Work to complete
I would like the number of lines in the data that contain the word "轮齿折断". Please give that number alone.

Records for processing
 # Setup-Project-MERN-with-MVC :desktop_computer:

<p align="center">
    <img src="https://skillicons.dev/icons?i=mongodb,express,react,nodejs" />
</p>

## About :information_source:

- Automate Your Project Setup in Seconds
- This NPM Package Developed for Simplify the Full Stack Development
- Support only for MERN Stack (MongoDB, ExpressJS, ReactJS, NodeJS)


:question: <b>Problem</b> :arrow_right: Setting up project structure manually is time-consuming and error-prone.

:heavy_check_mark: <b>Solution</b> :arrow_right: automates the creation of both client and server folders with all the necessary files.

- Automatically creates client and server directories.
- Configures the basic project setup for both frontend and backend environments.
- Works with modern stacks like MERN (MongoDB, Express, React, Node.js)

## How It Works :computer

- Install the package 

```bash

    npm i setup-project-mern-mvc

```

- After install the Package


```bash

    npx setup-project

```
* * *
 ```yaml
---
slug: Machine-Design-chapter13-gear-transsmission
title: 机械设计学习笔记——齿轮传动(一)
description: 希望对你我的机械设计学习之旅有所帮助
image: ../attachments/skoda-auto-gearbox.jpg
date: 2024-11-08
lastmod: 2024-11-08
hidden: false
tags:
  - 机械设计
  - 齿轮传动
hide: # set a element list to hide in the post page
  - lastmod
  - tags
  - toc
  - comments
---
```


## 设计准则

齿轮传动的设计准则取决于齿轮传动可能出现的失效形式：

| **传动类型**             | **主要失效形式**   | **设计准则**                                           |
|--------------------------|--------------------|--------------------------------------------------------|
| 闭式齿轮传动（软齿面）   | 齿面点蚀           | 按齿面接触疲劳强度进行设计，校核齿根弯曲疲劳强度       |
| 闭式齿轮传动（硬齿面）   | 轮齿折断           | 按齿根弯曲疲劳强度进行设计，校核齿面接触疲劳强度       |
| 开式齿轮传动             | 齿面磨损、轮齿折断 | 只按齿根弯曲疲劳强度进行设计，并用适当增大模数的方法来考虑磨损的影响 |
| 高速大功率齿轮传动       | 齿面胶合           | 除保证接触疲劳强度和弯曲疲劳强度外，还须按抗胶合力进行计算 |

Written response
2